* [WORK TO BE COMPLETED] Retype the data exactly. Spelling and punctuation stay as they are.

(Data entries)

+--

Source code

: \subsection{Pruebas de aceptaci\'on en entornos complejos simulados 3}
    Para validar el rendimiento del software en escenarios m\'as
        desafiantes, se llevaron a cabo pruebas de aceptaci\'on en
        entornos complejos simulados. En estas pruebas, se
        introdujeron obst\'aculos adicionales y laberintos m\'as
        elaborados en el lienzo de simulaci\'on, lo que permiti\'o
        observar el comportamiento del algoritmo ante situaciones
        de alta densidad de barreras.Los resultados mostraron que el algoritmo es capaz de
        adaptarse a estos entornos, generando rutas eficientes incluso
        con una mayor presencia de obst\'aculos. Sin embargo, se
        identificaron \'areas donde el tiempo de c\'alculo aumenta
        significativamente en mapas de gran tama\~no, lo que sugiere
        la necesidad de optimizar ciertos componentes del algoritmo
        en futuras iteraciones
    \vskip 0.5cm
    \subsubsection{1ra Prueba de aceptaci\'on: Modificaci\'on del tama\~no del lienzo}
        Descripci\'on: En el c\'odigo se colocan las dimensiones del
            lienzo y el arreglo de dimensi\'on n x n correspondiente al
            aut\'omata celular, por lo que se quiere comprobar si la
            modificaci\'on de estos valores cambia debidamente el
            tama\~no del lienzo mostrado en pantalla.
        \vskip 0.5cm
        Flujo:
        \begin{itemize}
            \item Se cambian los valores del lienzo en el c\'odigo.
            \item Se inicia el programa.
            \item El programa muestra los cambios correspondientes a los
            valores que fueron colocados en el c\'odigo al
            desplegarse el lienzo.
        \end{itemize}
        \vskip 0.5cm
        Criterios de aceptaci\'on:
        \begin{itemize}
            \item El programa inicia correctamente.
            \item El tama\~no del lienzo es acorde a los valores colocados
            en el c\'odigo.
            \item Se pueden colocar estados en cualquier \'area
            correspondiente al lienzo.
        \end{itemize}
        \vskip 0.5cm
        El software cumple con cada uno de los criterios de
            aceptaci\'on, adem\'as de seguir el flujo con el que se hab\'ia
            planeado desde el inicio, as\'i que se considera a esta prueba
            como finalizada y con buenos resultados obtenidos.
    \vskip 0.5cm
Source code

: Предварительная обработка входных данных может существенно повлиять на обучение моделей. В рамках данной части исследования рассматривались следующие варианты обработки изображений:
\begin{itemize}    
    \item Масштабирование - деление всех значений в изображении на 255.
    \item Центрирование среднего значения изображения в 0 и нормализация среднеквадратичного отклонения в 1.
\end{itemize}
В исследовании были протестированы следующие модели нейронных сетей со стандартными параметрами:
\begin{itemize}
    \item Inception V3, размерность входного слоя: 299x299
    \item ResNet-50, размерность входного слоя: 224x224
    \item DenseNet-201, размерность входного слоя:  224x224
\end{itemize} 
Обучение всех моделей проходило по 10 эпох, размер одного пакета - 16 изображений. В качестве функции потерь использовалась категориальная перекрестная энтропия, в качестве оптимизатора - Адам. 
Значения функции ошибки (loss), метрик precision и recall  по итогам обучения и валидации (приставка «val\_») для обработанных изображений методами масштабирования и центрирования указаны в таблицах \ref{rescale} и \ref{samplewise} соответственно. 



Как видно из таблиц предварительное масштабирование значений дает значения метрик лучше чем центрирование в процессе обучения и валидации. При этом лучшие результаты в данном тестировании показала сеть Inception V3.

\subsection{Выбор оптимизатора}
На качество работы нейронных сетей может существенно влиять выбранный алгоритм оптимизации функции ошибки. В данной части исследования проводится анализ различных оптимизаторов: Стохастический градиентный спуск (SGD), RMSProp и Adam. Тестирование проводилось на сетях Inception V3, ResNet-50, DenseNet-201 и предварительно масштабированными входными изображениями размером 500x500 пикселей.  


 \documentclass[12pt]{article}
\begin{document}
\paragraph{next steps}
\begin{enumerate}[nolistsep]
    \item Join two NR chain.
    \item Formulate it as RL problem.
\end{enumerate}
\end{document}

+--

* [RESULT FOR THIS TASK]
Source code

: \subsection{Pruebas de aceptaci\'on en entornos complejos simulados 3}
    Para validar el rendimiento del software en escenarios m\'as
        desafiantes, se llevaron a cabo pruebas de aceptaci\'on en
        entornos complejos simulados. En estas pruebas, se
        introdujeron obst\'aculos adicionales y laberintos m\'as
        elaborados en el lienzo de simulaci\'on, lo que permiti\'o
        observar el comportamiento del algoritmo ante situaciones
        de alta densidad de barreras.Los resultados mostraron que el algoritmo es capaz de
        adaptarse a estos entornos, generando rutas eficientes incluso
        con una mayor presencia de obst\'aculos. Sin embargo, se
        identificaron \'areas donde el tiempo de c\'alculo aumenta
        significativamente en mapas de gran tama\~no, lo que sugiere
        la necesidad de optimizar ciertos componentes del algoritmo
        en futuras iteraciones
    \vskip 0.5cm
    \subsubsection{1ra Prueba de aceptaci\'on: Modificaci\'on del tama\~no del lienzo}
        Descripci\'on: En el c\'odigo se colocan las dimensiones del
            lienzo y el arreglo de dimensi\'on n x n correspondiente al
            aut\'omata celular, por lo que se quiere comprobar si la
            modificaci\'on de estos valores cambia debidamente el
            tama\~no del lienzo mostrado en pantalla.
        \vskip 0.5cm
        Flujo:
        \begin{itemize}
            \item Se cambian los valores del lienzo en el c\'odigo.
            \item Se inicia el programa.
            \item El programa muestra los cambios correspondientes a los
            valores que fueron colocados en el c\'odigo al
            desplegarse el lienzo.
        \end{itemize}
        \vskip 0.5cm
        Criterios de aceptaci\'on:
        \begin{itemize}
            \item El programa inicia correctamente.
            \item El tama\~no del lienzo es acorde a los valores colocados
            en el c\'odigo.
            \item Se pueden colocar estados en cualquier \'area
            correspondiente al lienzo.
        \end{itemize}
        \vskip 0.5cm
        El software cumple con cada uno de los criterios de
            aceptaci\'on, adem\'as de seguir el flujo con el que se hab\'ia
            planeado desde el inicio, as\'i que se considera a esta prueba
            como finalizada y con buenos resultados obtenidos.
    \vskip 0.5cm
Source code

: Предварительная обработка входных данных может существенно повлиять на обучение моделей. В рамках данной части исследования рассматривались следующие варианты обработки изображений:
\begin{itemize}    
    \item Масштабирование - деление всех значений в изображении на 255.
    \item Центрирование среднего значения изображения в 0 и нормализация среднеквадратичного отклонения в 1.
\end{itemize}
В исследовании были протестированы следующие модели нейронных сетей со стандартными параметрами:
\begin{itemize}
    \item Inception V3, размерность входного слоя: 299x299
    \item ResNet-50, размерность входного слоя: 224x224
    \item DenseNet-201, размерность входного слоя:  224x224
\end{itemize} 
Обучение всех моделей проходило по 10 эпох, размер одного пакета - 16 изображений. В качестве функции потерь использовалась категориальная перекрестная энтропия, в качестве оптимизатора - Адам. 
Значения функции ошибки (loss), метрик precision и recall  по итогам обучения и валидации (приставка «val\_») для обработанных изображений методами масштабирования и центрирования указаны в таблицах \ref{rescale} и \ref{samplewise} соответственно. 



Как видно из таблиц предварительное масштабирование значений дает значения метрик лучше чем центрирование в процессе обучения и валидации. При этом лучшие результаты в данном тестировании показала сеть Inception V3.

\subsection{Выбор оптимизатора}
На качество работы нейронных сетей может существенно влиять выбранный алгоритм оптимизации функции ошибки. В данной части исследования проводится анализ различных оптимизаторов: Стохастический градиентный спуск (SGD), RMSProp и Adam. Тестирование проводилось на сетях Inception V3, ResNet-50, DenseNet-201 и предварительно масштабированными входными изображениями размером 500x500 пикселей.  


 \documentclass[12pt]{article}
\begin{document}
\paragraph{next steps}
\begin{enumerate}[nolistsep]
    \item Join two NR chain.
    \item Formulate it as RL problem.
\end{enumerate}
\end{document}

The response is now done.